→ PROBLEM STATEMENT
Below are several records. Retype exactly those lines running from the one with "or second only" through the one with "or Thompson sampling", end lines included, and no others.
Top of SOURCE DATA
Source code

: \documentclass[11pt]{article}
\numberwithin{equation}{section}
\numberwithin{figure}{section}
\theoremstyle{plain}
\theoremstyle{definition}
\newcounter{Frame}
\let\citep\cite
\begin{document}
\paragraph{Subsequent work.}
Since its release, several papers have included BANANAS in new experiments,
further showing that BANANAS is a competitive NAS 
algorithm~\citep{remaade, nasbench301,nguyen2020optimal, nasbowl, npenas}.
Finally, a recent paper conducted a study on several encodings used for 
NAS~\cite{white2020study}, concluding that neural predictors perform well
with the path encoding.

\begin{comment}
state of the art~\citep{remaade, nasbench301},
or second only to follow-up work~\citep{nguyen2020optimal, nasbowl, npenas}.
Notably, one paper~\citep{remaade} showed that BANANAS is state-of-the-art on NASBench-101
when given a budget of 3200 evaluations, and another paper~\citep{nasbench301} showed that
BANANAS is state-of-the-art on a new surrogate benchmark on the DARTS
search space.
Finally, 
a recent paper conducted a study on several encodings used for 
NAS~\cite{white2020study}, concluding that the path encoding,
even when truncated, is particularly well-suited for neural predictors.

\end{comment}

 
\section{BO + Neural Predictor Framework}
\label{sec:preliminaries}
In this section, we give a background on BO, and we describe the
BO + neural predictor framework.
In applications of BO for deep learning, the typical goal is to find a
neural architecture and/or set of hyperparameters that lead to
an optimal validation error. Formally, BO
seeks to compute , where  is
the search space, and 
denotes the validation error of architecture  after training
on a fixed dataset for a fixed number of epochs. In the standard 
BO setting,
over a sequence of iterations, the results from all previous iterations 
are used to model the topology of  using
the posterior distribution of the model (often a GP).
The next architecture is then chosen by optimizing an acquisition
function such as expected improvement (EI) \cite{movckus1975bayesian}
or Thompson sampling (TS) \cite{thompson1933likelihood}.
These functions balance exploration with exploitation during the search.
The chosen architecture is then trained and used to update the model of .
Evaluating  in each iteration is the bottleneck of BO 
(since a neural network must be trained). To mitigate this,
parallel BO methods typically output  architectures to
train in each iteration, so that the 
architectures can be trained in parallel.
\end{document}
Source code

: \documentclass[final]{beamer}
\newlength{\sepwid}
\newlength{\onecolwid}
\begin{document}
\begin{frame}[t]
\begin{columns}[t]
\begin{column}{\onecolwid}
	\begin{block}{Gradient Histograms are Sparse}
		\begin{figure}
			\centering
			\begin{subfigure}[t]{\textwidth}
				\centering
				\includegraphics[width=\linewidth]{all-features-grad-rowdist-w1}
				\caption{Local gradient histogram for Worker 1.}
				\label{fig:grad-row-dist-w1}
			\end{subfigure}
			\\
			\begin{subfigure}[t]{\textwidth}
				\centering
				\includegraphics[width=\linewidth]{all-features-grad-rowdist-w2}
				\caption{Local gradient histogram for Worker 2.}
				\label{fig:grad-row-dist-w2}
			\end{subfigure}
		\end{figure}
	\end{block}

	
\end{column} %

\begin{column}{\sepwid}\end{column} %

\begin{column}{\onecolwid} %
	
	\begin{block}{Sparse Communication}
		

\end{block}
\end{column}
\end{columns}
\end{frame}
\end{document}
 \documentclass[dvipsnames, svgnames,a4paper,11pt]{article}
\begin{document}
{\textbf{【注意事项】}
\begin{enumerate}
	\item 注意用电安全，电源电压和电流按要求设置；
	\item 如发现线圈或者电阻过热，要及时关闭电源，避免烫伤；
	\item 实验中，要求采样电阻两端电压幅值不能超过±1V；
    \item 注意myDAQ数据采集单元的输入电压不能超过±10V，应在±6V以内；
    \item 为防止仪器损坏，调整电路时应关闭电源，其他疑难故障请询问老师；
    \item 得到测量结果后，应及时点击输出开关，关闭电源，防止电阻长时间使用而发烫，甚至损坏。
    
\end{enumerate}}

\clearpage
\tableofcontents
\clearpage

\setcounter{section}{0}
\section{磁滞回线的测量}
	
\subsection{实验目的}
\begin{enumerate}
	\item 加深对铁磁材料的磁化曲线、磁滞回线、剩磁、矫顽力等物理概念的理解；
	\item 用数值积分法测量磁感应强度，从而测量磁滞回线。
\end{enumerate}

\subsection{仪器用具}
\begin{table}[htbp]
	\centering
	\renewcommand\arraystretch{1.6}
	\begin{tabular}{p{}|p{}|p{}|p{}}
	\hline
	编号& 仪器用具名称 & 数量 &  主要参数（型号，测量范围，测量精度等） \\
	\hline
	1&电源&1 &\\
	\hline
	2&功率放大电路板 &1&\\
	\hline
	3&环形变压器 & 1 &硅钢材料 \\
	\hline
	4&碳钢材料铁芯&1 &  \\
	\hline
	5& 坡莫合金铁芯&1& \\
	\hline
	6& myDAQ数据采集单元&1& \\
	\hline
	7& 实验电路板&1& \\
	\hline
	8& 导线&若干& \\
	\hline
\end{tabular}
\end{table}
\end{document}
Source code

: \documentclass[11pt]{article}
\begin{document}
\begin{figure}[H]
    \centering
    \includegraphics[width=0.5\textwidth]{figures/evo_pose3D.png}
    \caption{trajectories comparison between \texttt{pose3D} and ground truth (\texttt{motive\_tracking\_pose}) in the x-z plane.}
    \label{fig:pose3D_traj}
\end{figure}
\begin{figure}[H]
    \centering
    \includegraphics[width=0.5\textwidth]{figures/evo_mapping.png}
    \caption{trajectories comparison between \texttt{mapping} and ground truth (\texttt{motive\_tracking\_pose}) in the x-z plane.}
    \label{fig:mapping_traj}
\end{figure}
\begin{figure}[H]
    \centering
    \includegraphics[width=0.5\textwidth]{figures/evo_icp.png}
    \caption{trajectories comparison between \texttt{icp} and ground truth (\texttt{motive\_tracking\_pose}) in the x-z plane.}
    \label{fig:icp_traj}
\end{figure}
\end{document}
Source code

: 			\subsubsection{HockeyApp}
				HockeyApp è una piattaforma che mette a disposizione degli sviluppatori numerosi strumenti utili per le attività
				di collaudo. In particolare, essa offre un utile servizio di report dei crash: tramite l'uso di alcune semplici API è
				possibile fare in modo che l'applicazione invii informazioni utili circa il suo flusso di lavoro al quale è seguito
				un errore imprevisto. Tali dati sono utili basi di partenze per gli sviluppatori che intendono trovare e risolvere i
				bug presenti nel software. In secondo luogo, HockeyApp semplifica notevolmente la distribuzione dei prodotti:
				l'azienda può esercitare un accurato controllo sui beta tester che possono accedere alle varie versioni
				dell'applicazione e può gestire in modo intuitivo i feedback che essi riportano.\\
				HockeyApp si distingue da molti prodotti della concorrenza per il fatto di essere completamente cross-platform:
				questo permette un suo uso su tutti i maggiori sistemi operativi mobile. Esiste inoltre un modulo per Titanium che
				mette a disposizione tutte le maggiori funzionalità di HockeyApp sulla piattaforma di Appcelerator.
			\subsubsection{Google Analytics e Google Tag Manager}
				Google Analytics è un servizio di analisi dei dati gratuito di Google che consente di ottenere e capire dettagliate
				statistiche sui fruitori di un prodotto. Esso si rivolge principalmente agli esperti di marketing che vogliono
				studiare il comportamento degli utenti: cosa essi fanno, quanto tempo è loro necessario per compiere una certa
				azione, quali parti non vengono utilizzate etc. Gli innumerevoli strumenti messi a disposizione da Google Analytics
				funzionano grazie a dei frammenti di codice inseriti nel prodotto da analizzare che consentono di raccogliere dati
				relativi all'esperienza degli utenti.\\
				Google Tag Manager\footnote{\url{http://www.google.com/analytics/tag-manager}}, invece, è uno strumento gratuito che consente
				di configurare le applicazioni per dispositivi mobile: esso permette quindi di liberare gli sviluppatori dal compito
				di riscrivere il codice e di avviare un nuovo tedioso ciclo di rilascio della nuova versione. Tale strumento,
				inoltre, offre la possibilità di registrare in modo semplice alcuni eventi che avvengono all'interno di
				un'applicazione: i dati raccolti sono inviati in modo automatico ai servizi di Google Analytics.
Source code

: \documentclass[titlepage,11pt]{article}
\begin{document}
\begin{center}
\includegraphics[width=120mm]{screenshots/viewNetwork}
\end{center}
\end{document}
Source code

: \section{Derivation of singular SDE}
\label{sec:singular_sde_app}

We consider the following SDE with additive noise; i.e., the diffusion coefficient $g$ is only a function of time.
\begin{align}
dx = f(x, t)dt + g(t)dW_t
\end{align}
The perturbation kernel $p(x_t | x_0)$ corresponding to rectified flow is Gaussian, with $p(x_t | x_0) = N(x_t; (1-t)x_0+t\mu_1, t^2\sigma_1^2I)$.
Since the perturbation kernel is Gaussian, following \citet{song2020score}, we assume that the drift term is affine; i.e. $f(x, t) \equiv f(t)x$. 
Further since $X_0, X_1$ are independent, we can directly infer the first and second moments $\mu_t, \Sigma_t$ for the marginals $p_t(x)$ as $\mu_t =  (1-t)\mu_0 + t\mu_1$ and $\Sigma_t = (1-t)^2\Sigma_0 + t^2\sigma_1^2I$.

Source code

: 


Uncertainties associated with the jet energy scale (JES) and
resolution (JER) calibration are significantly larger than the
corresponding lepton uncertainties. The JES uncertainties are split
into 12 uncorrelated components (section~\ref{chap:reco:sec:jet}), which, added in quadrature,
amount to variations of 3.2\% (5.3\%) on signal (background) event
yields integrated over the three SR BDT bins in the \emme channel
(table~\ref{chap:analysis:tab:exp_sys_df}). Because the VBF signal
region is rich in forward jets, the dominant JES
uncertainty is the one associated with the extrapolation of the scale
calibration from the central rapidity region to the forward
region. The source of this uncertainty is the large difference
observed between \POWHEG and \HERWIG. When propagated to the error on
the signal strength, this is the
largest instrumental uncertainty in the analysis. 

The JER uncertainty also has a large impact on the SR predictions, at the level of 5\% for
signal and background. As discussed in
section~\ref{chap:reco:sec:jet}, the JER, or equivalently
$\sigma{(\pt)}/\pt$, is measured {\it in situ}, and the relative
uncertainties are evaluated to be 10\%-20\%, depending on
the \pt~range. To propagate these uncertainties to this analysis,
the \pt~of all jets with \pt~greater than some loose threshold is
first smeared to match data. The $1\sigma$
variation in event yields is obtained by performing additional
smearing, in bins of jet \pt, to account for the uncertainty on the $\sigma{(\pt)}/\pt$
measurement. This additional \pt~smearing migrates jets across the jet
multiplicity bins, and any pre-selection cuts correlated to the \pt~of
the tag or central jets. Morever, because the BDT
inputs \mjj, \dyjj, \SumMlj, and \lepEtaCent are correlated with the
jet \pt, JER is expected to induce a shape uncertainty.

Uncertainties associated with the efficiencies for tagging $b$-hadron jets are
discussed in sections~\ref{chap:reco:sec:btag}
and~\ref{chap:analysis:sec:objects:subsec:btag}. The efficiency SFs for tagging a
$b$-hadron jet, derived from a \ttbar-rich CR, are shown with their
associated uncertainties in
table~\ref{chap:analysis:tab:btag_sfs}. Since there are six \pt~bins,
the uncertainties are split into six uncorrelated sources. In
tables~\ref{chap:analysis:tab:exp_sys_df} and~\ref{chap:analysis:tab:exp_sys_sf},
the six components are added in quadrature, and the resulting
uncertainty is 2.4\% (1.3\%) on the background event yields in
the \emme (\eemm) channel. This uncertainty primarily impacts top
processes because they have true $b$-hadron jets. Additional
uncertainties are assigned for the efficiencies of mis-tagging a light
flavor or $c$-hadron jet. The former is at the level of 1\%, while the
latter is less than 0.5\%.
Bottom of SOURCE DATA
→ FINAL ANSWER
or second only to follow-up work~\citep{nguyen2020optimal, nasbowl, npenas}.
Notably, one paper~\citep{remaade} showed that BANANAS is state-of-the-art on NASBench-101
when given a budget of 3200 evaluations, and another paper~\citep{nasbench301} showed that
BANANAS is state-of-the-art on a new surrogate benchmark on the DARTS
search space.
Finally, 
a recent paper conducted a study on several encodings used for 
NAS~\cite{white2020study}, concluding that the path encoding,
even when truncated, is particularly well-suited for neural predictors.

\end{comment}

 
\section{BO + Neural Predictor Framework}
\label{sec:preliminaries}
In this section, we give a background on BO, and we describe the
BO + neural predictor framework.
In applications of BO for deep learning, the typical goal is to find a
neural architecture and/or set of hyperparameters that lead to
an optimal validation error. Formally, BO
seeks to compute , where  is
the search space, and 
denotes the validation error of architecture  after training
on a fixed dataset for a fixed number of epochs. In the standard 
BO setting,
over a sequence of iterations, the results from all previous iterations 
are used to model the topology of  using
the posterior distribution of the model (often a GP).
The next architecture is then chosen by optimizing an acquisition
function such as expected improvement (EI) \cite{movckus1975bayesian}
or Thompson sampling (TS) \cite{thompson1933likelihood}.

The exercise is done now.